Another project finance lawyer involved in hospital PFI work said: “Maybe central government would have been wise not to have insisted on all these deals being set in PFI and chosen fewer good schemes to act as pilots instead.”
Neill singled out the £170 million Norfolk and Norwich district general hospital scheme and the £30 million South Buckinghamshire scheme as ones near to being signed.
Mike Matheou, of Lovell White Durrant, acting for the bank financing the Norfolk and Norwich scheme, said this was because they were relatively simple deals. The Norwich hospital would be built on a greenfield site outside the city, replacing an existing hospital in the city centre, rather than being a conversion or extension of an existing building.
Kenneth MacRitchie, of Milbank Tweed Hadley & McCloy, whose London office specialises in infrastructure PFI projects, said: “We've deliberately steered clear of hospital PFI work. The deals are incredibly complex and many of the projects are not big enough to warrant the amount of due diligence required. Unlike some firms, we admitted that we didn't have the expertise.”

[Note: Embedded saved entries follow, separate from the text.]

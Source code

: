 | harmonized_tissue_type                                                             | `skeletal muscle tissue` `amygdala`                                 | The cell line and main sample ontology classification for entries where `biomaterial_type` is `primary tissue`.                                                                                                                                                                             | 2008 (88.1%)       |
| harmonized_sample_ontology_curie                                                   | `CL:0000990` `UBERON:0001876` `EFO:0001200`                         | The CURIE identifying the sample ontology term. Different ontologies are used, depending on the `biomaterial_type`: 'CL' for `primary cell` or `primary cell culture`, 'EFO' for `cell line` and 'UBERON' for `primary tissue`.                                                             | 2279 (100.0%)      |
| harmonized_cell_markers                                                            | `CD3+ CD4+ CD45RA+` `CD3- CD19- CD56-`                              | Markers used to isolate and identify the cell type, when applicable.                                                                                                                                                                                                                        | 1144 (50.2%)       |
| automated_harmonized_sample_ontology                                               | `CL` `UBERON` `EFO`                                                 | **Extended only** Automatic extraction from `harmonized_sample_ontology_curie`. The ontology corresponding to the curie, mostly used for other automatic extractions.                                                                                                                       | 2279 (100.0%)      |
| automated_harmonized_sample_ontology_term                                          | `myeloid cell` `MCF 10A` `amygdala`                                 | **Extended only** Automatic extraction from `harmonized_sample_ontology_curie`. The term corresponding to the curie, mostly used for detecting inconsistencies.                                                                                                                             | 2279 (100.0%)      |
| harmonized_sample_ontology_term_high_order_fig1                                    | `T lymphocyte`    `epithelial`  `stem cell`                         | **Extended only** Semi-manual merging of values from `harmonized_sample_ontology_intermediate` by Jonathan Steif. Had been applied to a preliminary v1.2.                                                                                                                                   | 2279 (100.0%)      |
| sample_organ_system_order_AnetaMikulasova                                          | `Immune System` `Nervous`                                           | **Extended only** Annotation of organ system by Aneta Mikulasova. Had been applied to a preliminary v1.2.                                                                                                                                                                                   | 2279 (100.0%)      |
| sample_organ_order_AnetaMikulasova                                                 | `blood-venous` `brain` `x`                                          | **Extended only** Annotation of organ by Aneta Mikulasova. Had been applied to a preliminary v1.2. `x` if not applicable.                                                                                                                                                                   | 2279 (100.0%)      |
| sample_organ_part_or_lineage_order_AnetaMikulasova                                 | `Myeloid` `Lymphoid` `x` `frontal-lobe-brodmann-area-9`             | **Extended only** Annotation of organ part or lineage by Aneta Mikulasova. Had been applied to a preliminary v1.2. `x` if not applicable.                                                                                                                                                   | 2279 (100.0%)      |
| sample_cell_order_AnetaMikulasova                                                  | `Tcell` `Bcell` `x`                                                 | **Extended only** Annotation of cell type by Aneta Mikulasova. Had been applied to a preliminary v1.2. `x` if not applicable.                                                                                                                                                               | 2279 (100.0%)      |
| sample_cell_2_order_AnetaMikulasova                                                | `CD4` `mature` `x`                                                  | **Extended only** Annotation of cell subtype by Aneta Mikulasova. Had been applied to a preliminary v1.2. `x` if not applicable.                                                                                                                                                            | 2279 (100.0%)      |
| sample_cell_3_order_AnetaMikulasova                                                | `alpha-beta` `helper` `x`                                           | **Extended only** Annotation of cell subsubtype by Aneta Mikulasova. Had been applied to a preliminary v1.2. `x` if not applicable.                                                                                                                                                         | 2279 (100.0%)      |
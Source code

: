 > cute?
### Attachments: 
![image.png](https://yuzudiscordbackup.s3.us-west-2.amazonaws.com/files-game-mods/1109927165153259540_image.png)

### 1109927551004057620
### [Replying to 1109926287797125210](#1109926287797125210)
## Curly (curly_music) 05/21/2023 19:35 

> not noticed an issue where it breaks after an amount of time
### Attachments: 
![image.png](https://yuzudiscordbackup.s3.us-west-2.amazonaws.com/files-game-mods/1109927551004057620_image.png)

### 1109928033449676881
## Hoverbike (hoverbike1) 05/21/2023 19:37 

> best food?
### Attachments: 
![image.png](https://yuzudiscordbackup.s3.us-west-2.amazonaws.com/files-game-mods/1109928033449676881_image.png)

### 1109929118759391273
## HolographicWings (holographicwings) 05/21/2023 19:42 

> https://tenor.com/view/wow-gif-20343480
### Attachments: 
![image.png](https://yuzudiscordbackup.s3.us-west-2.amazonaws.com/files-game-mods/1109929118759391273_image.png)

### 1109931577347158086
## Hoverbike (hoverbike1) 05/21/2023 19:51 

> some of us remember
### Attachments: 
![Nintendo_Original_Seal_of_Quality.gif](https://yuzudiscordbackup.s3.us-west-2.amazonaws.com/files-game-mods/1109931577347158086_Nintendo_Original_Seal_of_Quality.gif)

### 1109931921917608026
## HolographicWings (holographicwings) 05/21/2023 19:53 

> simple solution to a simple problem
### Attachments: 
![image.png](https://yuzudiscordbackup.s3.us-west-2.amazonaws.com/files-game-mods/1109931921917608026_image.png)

Marisa Broadhurst, of Beachcroft Stanleys, who is acting for the South Buckinghamshire trust, agreed specialist expertise was needed. “In hospital PFI schemes, the bidding consortium isn't just undertaking to build and maintain the infrastructure, it is also providing all the non-clinical services.”
But hospital PFI lawyers said the problems are surmountable. “Hospitals have to be built and the NHS can no longer afford to do it alone,” said Matheou.
“As we gain more experience of these deals, they will become easier. The second tranche of PFI deals will move more smoothly.”